++++ Exercise materials
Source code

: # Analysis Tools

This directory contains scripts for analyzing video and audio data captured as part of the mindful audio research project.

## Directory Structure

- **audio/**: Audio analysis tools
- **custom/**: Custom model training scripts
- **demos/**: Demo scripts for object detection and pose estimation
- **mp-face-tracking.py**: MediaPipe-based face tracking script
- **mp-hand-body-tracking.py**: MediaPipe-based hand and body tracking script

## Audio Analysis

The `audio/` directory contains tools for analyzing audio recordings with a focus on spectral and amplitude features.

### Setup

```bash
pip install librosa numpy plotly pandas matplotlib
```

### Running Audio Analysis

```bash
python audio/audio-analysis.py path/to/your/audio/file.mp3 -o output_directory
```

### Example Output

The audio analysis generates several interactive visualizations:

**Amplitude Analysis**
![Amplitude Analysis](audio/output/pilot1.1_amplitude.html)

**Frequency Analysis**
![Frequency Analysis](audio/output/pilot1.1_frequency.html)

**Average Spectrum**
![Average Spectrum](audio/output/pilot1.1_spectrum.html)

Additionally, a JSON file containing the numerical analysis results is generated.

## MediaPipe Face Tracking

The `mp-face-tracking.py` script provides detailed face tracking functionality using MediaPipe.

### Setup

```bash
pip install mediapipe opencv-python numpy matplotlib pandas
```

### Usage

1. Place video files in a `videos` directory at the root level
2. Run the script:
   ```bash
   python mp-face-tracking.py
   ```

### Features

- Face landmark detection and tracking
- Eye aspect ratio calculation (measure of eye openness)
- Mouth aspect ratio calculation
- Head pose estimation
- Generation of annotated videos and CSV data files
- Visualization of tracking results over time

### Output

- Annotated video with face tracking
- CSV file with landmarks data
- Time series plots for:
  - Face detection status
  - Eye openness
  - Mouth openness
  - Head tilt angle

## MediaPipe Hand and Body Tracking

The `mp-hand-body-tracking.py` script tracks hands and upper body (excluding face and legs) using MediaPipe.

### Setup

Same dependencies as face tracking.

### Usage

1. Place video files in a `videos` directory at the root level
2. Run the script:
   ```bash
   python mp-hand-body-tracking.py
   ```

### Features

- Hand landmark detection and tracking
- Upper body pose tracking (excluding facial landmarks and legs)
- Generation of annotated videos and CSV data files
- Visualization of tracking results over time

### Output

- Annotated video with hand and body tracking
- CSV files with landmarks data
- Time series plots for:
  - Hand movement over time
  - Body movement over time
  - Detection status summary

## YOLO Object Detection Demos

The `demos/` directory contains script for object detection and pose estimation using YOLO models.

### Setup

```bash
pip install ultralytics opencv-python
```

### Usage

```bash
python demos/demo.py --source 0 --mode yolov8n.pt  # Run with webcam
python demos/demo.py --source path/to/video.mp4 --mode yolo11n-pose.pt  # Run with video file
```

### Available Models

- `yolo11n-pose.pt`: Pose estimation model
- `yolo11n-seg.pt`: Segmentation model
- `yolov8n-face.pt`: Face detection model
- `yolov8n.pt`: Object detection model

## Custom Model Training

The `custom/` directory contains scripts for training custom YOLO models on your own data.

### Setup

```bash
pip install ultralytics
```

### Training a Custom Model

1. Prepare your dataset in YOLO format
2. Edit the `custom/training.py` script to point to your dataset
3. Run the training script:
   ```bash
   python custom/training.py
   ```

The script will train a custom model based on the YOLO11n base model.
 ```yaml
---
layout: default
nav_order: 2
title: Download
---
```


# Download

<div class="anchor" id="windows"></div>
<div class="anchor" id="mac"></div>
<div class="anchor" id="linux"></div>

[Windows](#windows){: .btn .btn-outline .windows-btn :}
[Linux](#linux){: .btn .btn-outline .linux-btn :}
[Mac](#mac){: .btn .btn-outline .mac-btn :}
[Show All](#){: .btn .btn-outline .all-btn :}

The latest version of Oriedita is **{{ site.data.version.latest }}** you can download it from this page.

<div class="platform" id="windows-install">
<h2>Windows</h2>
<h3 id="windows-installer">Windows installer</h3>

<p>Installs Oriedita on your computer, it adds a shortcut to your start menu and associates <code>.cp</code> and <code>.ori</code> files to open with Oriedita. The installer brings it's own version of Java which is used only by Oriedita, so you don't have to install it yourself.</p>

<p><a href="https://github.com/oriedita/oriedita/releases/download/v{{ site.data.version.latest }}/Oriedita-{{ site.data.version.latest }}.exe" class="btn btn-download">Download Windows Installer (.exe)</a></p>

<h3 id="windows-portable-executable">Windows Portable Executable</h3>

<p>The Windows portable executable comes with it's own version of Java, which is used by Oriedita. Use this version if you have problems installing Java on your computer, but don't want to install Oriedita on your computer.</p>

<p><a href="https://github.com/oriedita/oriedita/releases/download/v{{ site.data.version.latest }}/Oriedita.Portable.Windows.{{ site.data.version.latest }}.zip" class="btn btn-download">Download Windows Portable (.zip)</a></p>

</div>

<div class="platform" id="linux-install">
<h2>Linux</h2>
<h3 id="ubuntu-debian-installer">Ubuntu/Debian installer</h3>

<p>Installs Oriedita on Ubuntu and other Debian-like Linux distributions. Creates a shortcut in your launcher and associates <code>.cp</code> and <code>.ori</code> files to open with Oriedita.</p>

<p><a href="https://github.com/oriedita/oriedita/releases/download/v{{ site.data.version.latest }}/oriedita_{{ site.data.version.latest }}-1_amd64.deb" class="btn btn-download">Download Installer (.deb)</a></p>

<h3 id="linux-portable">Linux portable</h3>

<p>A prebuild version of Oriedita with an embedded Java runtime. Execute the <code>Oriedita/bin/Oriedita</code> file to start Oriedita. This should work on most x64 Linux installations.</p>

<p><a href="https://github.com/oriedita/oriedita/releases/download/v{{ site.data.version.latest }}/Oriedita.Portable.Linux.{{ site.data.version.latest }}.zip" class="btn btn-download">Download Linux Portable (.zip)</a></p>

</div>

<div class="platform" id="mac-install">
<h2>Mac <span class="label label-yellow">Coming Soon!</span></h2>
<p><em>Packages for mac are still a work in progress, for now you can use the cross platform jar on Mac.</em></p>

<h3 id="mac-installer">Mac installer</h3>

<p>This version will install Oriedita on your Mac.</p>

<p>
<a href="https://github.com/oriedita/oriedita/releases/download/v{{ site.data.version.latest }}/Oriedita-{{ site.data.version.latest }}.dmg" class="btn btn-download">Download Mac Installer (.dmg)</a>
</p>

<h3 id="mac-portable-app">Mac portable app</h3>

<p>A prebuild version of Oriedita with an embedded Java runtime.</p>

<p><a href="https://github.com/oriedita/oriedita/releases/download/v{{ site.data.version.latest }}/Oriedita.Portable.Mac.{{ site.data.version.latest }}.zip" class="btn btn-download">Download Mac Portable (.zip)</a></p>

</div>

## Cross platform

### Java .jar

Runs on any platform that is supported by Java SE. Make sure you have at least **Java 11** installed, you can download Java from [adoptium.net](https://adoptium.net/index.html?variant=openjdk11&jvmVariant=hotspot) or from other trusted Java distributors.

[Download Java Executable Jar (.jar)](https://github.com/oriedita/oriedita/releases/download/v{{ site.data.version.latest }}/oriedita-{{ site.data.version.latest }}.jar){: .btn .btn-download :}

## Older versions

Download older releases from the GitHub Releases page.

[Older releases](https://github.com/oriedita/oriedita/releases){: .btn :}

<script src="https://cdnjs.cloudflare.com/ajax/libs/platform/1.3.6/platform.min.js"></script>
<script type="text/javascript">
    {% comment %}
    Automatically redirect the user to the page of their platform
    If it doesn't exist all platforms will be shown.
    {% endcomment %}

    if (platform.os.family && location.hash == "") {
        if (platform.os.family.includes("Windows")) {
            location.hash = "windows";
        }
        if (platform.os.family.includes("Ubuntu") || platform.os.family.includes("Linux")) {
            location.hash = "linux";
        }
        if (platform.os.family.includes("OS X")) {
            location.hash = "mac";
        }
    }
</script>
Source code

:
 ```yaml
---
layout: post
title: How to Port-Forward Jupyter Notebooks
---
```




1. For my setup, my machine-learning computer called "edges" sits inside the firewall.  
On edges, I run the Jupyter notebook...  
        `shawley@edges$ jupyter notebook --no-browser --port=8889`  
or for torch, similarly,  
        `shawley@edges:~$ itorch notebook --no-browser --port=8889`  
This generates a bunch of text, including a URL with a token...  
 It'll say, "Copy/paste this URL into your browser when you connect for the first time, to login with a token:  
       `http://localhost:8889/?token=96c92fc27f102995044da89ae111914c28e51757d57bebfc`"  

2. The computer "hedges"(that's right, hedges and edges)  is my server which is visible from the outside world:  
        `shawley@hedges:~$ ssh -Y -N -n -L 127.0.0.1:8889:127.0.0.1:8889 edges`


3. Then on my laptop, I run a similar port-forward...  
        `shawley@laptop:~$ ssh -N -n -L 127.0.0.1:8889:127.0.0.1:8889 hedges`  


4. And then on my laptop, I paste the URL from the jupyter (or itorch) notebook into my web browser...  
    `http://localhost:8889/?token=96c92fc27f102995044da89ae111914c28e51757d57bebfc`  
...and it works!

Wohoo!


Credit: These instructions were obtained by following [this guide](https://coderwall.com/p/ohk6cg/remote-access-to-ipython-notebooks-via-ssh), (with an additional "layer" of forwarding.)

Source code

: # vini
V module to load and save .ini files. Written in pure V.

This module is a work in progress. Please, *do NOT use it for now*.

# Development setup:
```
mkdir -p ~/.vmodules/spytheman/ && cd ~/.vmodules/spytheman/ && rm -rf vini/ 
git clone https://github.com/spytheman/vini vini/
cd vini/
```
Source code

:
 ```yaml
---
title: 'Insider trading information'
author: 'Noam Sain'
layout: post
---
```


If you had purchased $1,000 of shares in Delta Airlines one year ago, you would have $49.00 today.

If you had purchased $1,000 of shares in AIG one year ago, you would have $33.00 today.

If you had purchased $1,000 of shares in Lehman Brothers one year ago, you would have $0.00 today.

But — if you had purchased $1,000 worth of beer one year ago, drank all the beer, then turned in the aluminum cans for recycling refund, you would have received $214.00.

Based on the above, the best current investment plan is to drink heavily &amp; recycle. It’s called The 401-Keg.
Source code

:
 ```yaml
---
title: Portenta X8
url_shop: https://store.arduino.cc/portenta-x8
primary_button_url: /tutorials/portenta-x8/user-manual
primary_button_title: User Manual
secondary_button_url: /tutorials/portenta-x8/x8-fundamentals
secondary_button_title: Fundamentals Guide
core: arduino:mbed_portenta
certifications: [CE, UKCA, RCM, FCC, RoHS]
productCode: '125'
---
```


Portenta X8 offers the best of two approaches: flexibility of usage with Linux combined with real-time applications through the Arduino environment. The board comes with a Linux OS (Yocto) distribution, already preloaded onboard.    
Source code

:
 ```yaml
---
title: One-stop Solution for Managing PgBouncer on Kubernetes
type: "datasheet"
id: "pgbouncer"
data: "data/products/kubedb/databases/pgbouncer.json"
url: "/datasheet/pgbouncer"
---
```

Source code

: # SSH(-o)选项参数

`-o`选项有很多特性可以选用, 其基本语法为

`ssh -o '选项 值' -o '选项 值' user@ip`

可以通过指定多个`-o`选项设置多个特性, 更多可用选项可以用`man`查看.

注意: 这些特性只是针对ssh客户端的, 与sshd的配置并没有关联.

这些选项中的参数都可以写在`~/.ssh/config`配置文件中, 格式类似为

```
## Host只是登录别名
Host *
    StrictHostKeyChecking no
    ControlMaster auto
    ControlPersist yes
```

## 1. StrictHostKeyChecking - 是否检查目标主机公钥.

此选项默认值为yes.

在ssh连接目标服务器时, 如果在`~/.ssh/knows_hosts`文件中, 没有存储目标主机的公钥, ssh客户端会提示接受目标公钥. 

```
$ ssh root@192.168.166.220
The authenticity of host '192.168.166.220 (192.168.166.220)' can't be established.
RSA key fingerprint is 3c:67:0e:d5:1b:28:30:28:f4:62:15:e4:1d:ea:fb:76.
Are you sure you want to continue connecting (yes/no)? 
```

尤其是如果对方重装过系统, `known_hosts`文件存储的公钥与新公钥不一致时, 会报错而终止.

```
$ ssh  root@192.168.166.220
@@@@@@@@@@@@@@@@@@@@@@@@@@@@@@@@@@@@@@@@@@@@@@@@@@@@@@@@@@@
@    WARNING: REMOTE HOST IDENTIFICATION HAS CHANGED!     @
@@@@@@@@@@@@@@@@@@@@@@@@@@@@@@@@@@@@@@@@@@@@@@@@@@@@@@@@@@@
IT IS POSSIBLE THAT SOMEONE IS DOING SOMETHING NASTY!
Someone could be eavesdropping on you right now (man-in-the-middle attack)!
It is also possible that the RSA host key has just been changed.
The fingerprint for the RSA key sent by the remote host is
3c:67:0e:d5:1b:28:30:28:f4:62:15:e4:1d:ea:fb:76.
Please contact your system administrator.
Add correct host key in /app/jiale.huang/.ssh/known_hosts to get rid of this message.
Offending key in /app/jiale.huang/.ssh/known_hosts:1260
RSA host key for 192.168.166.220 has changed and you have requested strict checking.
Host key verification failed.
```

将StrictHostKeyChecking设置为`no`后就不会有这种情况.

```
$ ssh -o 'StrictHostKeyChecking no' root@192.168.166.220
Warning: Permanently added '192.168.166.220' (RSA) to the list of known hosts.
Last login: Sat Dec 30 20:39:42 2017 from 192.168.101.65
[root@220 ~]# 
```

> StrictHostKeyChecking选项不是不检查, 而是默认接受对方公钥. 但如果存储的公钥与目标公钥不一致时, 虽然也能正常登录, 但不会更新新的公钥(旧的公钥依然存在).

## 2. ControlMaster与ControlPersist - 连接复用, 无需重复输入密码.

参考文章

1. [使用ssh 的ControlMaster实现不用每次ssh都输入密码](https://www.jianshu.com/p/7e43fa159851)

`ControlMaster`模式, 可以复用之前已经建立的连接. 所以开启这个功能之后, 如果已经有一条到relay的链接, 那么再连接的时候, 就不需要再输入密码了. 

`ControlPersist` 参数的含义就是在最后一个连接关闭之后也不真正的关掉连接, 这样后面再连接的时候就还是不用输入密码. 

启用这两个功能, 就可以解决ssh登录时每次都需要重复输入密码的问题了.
++++++++
▸ **Exercise prompt**: Across the data above, how many lines contain "browser"? Reply with a bare number.

▸ **Task output**: 4